* Task brief
Could you give the number of lines in the entries below that contain the word "https"? Only the number is wanted.

(Records from a data collection)
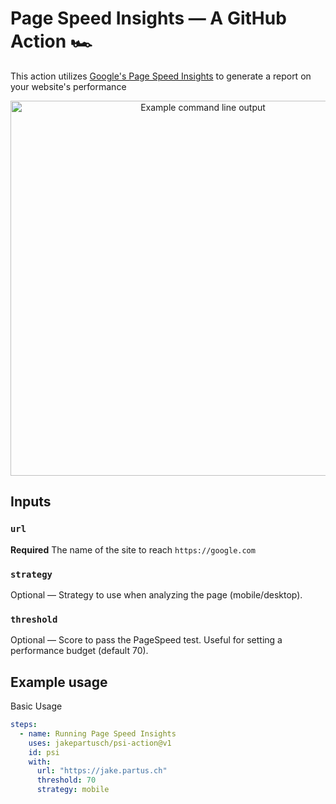 # Page Speed Insights — A GitHub Action 🏎

This action utilizes [Google's Page Speed Insights](https://developers.google.com/speed/docs/insights/v5/about) to generate a report on your website's performance

<p align="center"><img src="https://raw.githubusercontent.com/JakePartusch/psi-action/master/screenshots/screenshot-output.png" alt="Example command line output" width="600"></p>

## Inputs

### `url`

**Required** The name of the site to reach `https://google.com`

### `strategy`

Optional — Strategy to use when analyzing the page (mobile/desktop).

### `threshold`

Optional — Score to pass the PageSpeed test. Useful for setting a performance budget (default 70).

## Example usage

Basic Usage

```yaml
steps:
  - name: Running Page Speed Insights
    uses: jakepartusch/psi-action@v1
    id: psi
    with:
      url: "https://jake.partus.ch"
      threshold: 70
      strategy: mobile
```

* Answer space
4